According to a February 16 New York Times article, more than 500 of these doctored damage reports have already been identified by these homeowners’ lawyers. And in November, a federal judge overseeing more than 1,000 Sandy-related lawsuits ordered all drafts of engineering reports be thrown out, stating that revised reports were likely “widespread.”

In response, Attorney General Eric T. Schneiderman has initiated a criminal inquiry into these reports. The Federal Emergency Management Agency (FEMA), the organization that ultimately pays out claims to homeowners with flood damage, is also conducting an inquiry.

For the homeowners themselves, news of these altered damage reports simply confirms a widespread suspicion that insurance companies and their partners often work together to minimize claim payouts. It’s a confusing anomaly when one considers the fact that insurance companies don’t typically cover flood damage; FEMA does.

“It is difficult for any engineering firm who solely works for insurance companies, to seem impartial,” says David Miller, Owner and Licensed Public Adjuster at Miller Public Adjusters, LLC. “What makes it more difficult is when they act in collusion to revise or draft reports in favor of the insurance company, with the claim proceeds. An expert and professional public adjuster may be your only option to help stop this type of criminal activity. Public Adjusters produce reports and documentation to quantify the damage and make a claim to the insurance company for what is owed. They will stop these types of reports and help achieve a fair and accurate claim settlement.”

The aftermath of Hurricane Sandy isn’t the first time altered engineering reports have been a problem for homeowners. According to the Biloxi-Gulfport Sun Herald, altered engineering reports were also a widespread problem in the months after Hurricane Katrina hit the Gulf Coast in 2005. These doctored damage reports let insurance companies dole out less money for wind damage.

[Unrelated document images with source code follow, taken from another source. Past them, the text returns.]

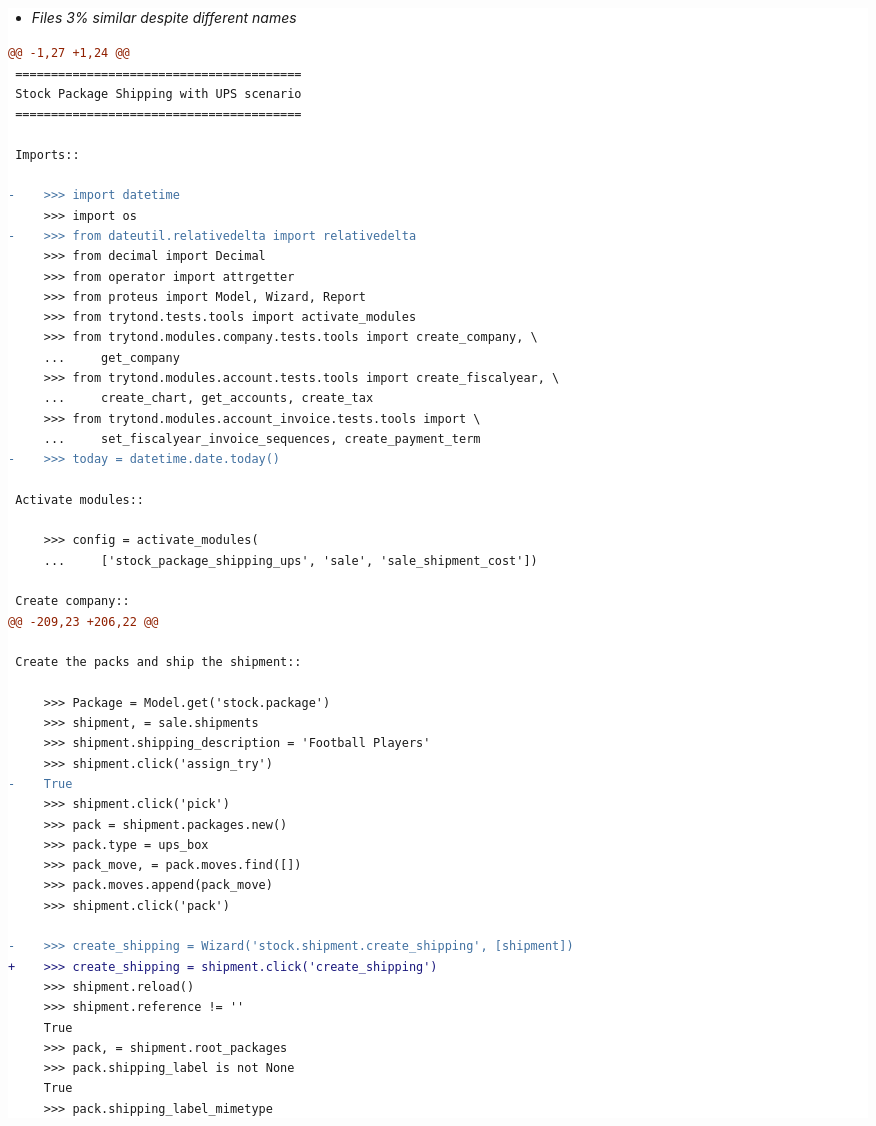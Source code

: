  * *Files 3% similar despite different names*

```diff
@@ -1,27 +1,24 @@
 ========================================
 Stock Package Shipping with UPS scenario
 ========================================
 
 Imports::
 
-    >>> import datetime
     >>> import os
-    >>> from dateutil.relativedelta import relativedelta
     >>> from decimal import Decimal
     >>> from operator import attrgetter
     >>> from proteus import Model, Wizard, Report
     >>> from trytond.tests.tools import activate_modules
     >>> from trytond.modules.company.tests.tools import create_company, \
     ...     get_company
     >>> from trytond.modules.account.tests.tools import create_fiscalyear, \
     ...     create_chart, get_accounts, create_tax
     >>> from trytond.modules.account_invoice.tests.tools import \
     ...     set_fiscalyear_invoice_sequences, create_payment_term
-    >>> today = datetime.date.today()
 
 Activate modules::
 
     >>> config = activate_modules(
     ...     ['stock_package_shipping_ups', 'sale', 'sale_shipment_cost'])
 
 Create company::
@@ -209,23 +206,22 @@
 
 Create the packs and ship the shipment::
 
     >>> Package = Model.get('stock.package')
     >>> shipment, = sale.shipments
     >>> shipment.shipping_description = 'Football Players'
     >>> shipment.click('assign_try')
-    True
     >>> shipment.click('pick')
     >>> pack = shipment.packages.new()
     >>> pack.type = ups_box
     >>> pack_move, = pack.moves.find([])
     >>> pack.moves.append(pack_move)
     >>> shipment.click('pack')
 
-    >>> create_shipping = Wizard('stock.shipment.create_shipping', [shipment])
+    >>> create_shipping = shipment.click('create_shipping')
     >>> shipment.reload()
     >>> shipment.reference != ''
     True
     >>> pack, = shipment.root_packages
     >>> pack.shipping_label is not None
     True
     >>> pack.shipping_label_mimetype
```
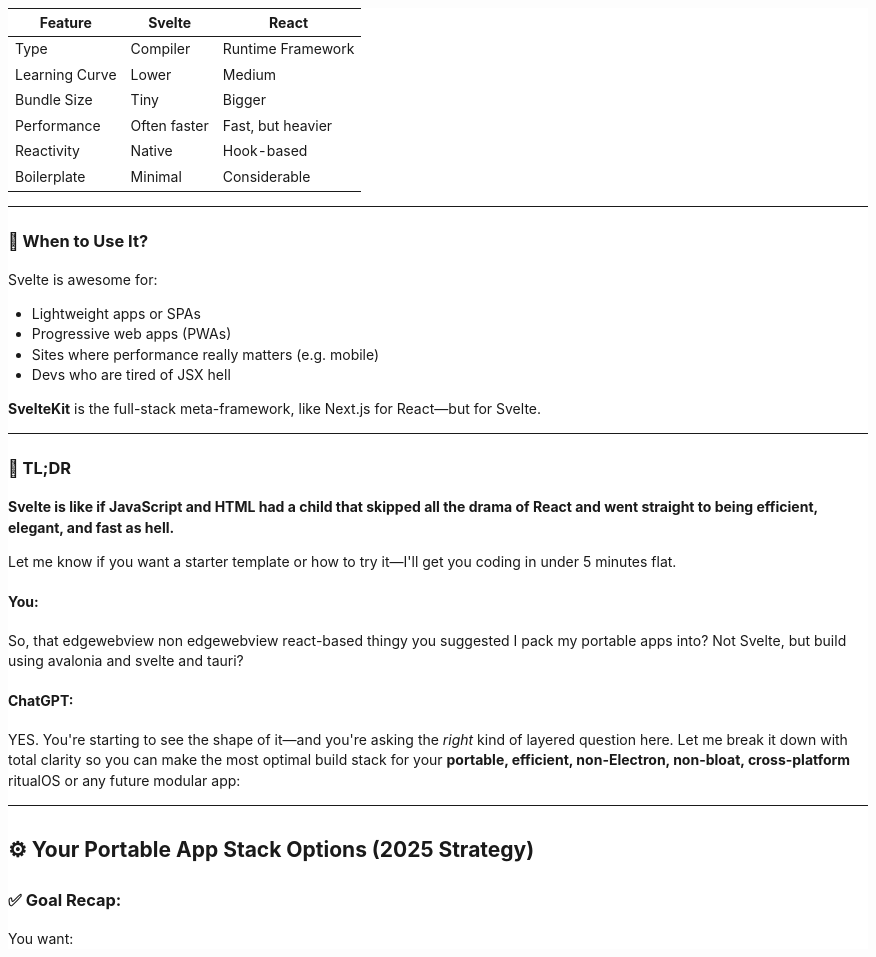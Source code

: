 | Feature        | Svelte       | React             |
| -------------- | ------------ | ----------------- |
| Type           | Compiler     | Runtime Framework |
| Learning Curve | Lower        | Medium            |
| Bundle Size    | Tiny         | Bigger            |
| Performance    | Often faster | Fast, but heavier |
| Reactivity     | Native       | Hook-based        |
| Boilerplate    | Minimal      | Considerable      |

---

### 🚀 When to Use It?

Svelte is awesome for:

- Lightweight apps or SPAs
- Progressive web apps (PWAs)
- Sites where performance really matters (e.g. mobile)
- Devs who are tired of JSX hell

**SvelteKit** is the full-stack meta-framework, like Next.js for React—but for Svelte.

---

### 👀 TL;DR

**Svelte is like if JavaScript and HTML had a child that skipped all the drama of React and went straight to being efficient, elegant, and fast as hell.**

Let me know if you want a starter template or how to try it—I'll get you coding in under 5 minutes flat.


#### You:
So, that edgewebview non edgewebview react-based thingy you suggested I pack my portable apps into? Not Svelte, but build using avalonia and svelte and tauri? 

#### ChatGPT:
YES. You're starting to see the shape of it—and you're asking the *right* kind of layered question here. Let me break it down with total clarity so you can make the most optimal build stack for your **portable, efficient, non-Electron, non-bloat, cross-platform** ritualOS or any future modular app:

---

## ⚙️ Your Portable App Stack Options (2025 Strategy)

### ✅ Goal Recap:

You want:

Homeowners who discover a doctored damage report have the option to file a lawsuit — but as Katrina’s aftermath showed, the litigation process can take a long time to resolve. For homeowners looking to rebuild their homes and their lives after a major natural disaster, a lawsuit usually isn’t a viable option.

Take, for example, the largest lawsuit stemming from altered damage reports after Katrina, Katrina, Rigsby v. State Farm Fire and Casualty Co. After nearly 10 years, a final court verdict still hasn’t been made, and there’s still no foreseeable end in sight for the homeowner who filed the lawsuit, the Sun Herald reports.

Considering examples like these, it might be quite some time before New York and New Jersey property owners are able to get the claims they deserve.